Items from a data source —
=-=-=

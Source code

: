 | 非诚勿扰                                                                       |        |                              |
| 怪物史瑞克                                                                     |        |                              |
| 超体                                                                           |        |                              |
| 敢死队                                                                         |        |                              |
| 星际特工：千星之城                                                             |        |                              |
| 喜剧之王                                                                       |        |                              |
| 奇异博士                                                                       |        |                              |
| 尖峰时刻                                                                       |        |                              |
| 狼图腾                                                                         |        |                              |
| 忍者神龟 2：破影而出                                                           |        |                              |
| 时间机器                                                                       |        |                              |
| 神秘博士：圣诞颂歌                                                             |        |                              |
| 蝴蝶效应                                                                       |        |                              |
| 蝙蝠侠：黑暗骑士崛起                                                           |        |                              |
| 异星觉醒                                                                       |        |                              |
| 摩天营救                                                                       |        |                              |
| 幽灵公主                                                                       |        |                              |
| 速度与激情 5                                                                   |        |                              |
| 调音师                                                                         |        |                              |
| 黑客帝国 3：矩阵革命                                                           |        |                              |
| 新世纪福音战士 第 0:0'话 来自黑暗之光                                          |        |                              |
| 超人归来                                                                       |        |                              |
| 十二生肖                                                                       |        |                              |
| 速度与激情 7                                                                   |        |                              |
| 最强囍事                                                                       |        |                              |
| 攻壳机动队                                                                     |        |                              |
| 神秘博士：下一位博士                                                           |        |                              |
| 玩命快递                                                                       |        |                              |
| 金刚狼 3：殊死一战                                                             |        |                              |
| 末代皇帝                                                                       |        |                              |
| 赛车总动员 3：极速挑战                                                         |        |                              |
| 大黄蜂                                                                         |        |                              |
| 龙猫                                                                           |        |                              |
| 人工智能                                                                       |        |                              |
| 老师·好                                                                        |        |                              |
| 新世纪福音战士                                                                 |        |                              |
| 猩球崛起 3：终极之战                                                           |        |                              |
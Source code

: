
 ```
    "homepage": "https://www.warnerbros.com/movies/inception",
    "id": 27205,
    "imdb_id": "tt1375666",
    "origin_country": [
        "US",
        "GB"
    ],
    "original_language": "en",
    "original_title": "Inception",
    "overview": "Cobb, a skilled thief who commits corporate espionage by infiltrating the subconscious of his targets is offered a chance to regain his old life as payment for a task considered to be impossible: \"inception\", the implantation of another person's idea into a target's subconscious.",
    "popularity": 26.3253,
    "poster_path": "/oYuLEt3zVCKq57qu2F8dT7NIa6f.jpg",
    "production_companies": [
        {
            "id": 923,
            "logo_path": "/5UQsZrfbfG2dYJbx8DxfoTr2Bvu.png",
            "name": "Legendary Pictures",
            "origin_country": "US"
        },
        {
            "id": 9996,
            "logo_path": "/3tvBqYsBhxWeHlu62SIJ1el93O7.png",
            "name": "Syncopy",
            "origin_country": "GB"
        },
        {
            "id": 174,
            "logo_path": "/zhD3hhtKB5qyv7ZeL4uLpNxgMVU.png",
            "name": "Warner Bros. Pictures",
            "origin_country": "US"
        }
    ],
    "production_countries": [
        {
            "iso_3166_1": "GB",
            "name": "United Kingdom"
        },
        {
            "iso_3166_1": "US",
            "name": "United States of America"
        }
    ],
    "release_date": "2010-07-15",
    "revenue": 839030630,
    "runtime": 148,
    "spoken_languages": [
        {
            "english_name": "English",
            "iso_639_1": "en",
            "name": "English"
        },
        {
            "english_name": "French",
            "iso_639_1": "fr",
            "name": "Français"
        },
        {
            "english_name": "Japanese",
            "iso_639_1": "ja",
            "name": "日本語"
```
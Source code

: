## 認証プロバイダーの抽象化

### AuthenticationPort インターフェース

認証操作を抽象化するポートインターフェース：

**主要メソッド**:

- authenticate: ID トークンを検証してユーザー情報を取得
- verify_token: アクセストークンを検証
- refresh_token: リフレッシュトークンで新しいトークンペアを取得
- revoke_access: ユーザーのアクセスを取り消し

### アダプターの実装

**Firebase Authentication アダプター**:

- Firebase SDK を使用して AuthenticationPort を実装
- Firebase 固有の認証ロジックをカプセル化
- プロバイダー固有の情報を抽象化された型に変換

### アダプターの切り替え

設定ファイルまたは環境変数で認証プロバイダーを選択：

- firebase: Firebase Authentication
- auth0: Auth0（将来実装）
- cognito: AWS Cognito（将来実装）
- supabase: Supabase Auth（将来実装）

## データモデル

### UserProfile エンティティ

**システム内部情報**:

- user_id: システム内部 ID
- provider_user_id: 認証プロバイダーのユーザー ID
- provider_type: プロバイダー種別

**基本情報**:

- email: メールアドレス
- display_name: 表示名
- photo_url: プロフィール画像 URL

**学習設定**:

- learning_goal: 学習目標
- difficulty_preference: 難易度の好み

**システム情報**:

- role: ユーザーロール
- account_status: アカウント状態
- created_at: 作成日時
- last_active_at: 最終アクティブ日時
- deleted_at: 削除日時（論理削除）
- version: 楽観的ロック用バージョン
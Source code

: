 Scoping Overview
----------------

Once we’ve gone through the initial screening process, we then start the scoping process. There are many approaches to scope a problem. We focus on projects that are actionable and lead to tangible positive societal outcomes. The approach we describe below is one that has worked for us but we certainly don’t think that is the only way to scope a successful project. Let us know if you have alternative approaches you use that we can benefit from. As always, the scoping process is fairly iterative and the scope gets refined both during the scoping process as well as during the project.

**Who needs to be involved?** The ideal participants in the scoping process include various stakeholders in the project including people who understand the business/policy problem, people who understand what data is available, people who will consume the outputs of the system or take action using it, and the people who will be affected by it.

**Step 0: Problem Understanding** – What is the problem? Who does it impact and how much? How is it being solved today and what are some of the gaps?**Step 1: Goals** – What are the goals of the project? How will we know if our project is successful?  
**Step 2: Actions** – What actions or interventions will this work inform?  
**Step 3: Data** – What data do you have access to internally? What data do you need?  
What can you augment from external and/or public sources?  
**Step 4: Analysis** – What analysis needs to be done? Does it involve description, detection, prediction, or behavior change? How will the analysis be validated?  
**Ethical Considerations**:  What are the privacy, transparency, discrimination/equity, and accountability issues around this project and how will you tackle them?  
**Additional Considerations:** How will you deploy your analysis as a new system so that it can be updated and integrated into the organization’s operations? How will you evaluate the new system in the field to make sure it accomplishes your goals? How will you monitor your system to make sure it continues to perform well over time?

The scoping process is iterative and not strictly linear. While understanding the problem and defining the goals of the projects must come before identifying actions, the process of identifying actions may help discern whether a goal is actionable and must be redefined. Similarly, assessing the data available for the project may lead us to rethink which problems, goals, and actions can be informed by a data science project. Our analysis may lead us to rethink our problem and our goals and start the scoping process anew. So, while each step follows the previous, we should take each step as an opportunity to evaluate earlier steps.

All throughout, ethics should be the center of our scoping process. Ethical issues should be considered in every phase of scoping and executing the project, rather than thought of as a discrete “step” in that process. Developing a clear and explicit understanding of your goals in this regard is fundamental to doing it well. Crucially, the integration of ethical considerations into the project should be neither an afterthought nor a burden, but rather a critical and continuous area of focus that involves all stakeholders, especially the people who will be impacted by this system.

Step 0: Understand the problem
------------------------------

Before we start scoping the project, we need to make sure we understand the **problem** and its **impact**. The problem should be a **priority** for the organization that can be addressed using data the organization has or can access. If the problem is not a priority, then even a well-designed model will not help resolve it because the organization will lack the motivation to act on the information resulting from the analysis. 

=-=-=

Exercise description — Retype the records above exactly.

Written solution —
Source code

: | 非诚勿扰                                                                       |        |                              |
| 怪物史瑞克                                                                     |        |                              |
| 超体                                                                           |        |                              |
| 敢死队                                                                         |        |                              |
| 星际特工：千星之城                                                             |        |                              |
| 喜剧之王                                                                       |        |                              |
| 奇异博士                                                                       |        |                              |
| 尖峰时刻                                                                       |        |                              |
| 狼图腾                                                                         |        |                              |
| 忍者神龟 2：破影而出                                                           |        |                              |
| 时间机器                                                                       |        |                              |
| 神秘博士：圣诞颂歌                                                             |        |                              |
| 蝴蝶效应                                                                       |        |                              |
| 蝙蝠侠：黑暗骑士崛起                                                           |        |                              |
| 异星觉醒                                                                       |        |                              |
| 摩天营救                                                                       |        |                              |
| 幽灵公主                                                                       |        |                              |
| 速度与激情 5                                                                   |        |                              |
| 调音师                                                                         |        |                              |
| 黑客帝国 3：矩阵革命                                                           |        |                              |
| 新世纪福音战士 第 0:0'话 来自黑暗之光                                          |        |                              |
| 超人归来                                                                       |        |                              |
| 十二生肖                                                                       |        |                              |
| 速度与激情 7                                                                   |        |                              |
| 最强囍事                                                                       |        |                              |
| 攻壳机动队                                                                     |        |                              |
| 神秘博士：下一位博士                                                           |        |                              |
| 玩命快递                                                                       |        |                              |
| 金刚狼 3：殊死一战                                                             |        |                              |
| 末代皇帝                                                                       |        |                              |
| 赛车总动员 3：极速挑战                                                         |        |                              |
| 大黄蜂                                                                         |        |                              |
| 龙猫                                                                           |        |                              |
| 人工智能                                                                       |        |                              |
| 老师·好                                                                        |        |                              |
| 新世纪福音战士                                                                 |        |                              |
| 猩球崛起 3：终极之战                                                           |        |                              |
Source code

:
 ```
    "homepage": "https://www.warnerbros.com/movies/inception",
    "id": 27205,
    "imdb_id": "tt1375666",
    "origin_country": [
        "US",
        "GB"
    ],
    "original_language": "en",
    "original_title": "Inception",
    "overview": "Cobb, a skilled thief who commits corporate espionage by infiltrating the subconscious of his targets is offered a chance to regain his old life as payment for a task considered to be impossible: \"inception\", the implantation of another person's idea into a target's subconscious.",
    "popularity": 26.3253,
    "poster_path": "/oYuLEt3zVCKq57qu2F8dT7NIa6f.jpg",
    "production_companies": [
        {
            "id": 923,
            "logo_path": "/5UQsZrfbfG2dYJbx8DxfoTr2Bvu.png",
            "name": "Legendary Pictures",
            "origin_country": "US"
        },
        {
            "id": 9996,
            "logo_path": "/3tvBqYsBhxWeHlu62SIJ1el93O7.png",
            "name": "Syncopy",
            "origin_country": "GB"
        },
        {
            "id": 174,
            "logo_path": "/zhD3hhtKB5qyv7ZeL4uLpNxgMVU.png",
            "name": "Warner Bros. Pictures",
            "origin_country": "US"
        }
    ],
    "production_countries": [
        {
            "iso_3166_1": "GB",
            "name": "United Kingdom"
        },
        {
            "iso_3166_1": "US",
            "name": "United States of America"
        }
    ],
    "release_date": "2010-07-15",
    "revenue": 839030630,
    "runtime": 148,
    "spoken_languages": [
        {
            "english_name": "English",
            "iso_639_1": "en",
            "name": "English"
        },
        {
            "english_name": "French",
            "iso_639_1": "fr",
            "name": "Français"
        },
        {
            "english_name": "Japanese",
            "iso_639_1": "ja",
            "name": "日本語"
```
Source code

:## 認証プロバイダーの抽象化

### AuthenticationPort インターフェース

認証操作を抽象化するポートインターフェース：

**主要メソッド**:

- authenticate: ID トークンを検証してユーザー情報を取得
- verify_token: アクセストークンを検証
- refresh_token: リフレッシュトークンで新しいトークンペアを取得
- revoke_access: ユーザーのアクセスを取り消し

### アダプターの実装

**Firebase Authentication アダプター**:

- Firebase SDK を使用して AuthenticationPort を実装
- Firebase 固有の認証ロジックをカプセル化
- プロバイダー固有の情報を抽象化された型に変換

### アダプターの切り替え

設定ファイルまたは環境変数で認証プロバイダーを選択：

- firebase: Firebase Authentication
- auth0: Auth0（将来実装）
- cognito: AWS Cognito（将来実装）
- supabase: Supabase Auth（将来実装）

## データモデル

### UserProfile エンティティ

**システム内部情報**:

- user_id: システム内部 ID
- provider_user_id: 認証プロバイダーのユーザー ID
- provider_type: プロバイダー種別

**基本情報**:

- email: メールアドレス
- display_name: 表示名
- photo_url: プロフィール画像 URL

**学習設定**:

- learning_goal: 学習目標
- difficulty_preference: 難易度の好み

**システム情報**:

- role: ユーザーロール
- account_status: アカウント状態
- created_at: 作成日時
- last_active_at: 最終アクティブ日時
- deleted_at: 削除日時（論理削除）
- version: 楽観的ロック用バージョン
Source code

: Scoping Overview
----------------

Once we’ve gone through the initial screening process, we then start the scoping process. There are many approaches to scope a problem. We focus on projects that are actionable and lead to tangible positive societal outcomes. The approach we describe below is one that has worked for us but we certainly don’t think that is the only way to scope a successful project. Let us know if you have alternative approaches you use that we can benefit from. As always, the scoping process is fairly iterative and the scope gets refined both during the scoping process as well as during the project.

**Who needs to be involved?** The ideal participants in the scoping process include various stakeholders in the project including people who understand the business/policy problem, people who understand what data is available, people who will consume the outputs of the system or take action using it, and the people who will be affected by it.

**Step 0: Problem Understanding** – What is the problem? Who does it impact and how much? How is it being solved today and what are some of the gaps?**Step 1: Goals** – What are the goals of the project? How will we know if our project is successful?  
**Step 2: Actions** – What actions or interventions will this work inform?  
**Step 3: Data** – What data do you have access to internally? What data do you need?  
What can you augment from external and/or public sources?  
**Step 4: Analysis** – What analysis needs to be done? Does it involve description, detection, prediction, or behavior change? How will the analysis be validated?  
**Ethical Considerations**:  What are the privacy, transparency, discrimination/equity, and accountability issues around this project and how will you tackle them?  
**Additional Considerations:** How will you deploy your analysis as a new system so that it can be updated and integrated into the organization’s operations? How will you evaluate the new system in the field to make sure it accomplishes your goals? How will you monitor your system to make sure it continues to perform well over time?

The scoping process is iterative and not strictly linear. While understanding the problem and defining the goals of the projects must come before identifying actions, the process of identifying actions may help discern whether a goal is actionable and must be redefined. Similarly, assessing the data available for the project may lead us to rethink which problems, goals, and actions can be informed by a data science project. Our analysis may lead us to rethink our problem and our goals and start the scoping process anew. So, while each step follows the previous, we should take each step as an opportunity to evaluate earlier steps.

All throughout, ethics should be the center of our scoping process. Ethical issues should be considered in every phase of scoping and executing the project, rather than thought of as a discrete “step” in that process. Developing a clear and explicit understanding of your goals in this regard is fundamental to doing it well. Crucially, the integration of ethical considerations into the project should be neither an afterthought nor a burden, but rather a critical and continuous area of focus that involves all stakeholders, especially the people who will be impacted by this system.

Step 0: Understand the problem
------------------------------

Before we start scoping the project, we need to make sure we understand the **problem** and its **impact**. The problem should be a **priority** for the organization that can be addressed using data the organization has or can access. If the problem is not a priority, then even a well-designed model will not help resolve it because the organization will lack the motivation to act on the information resulting from the analysis. 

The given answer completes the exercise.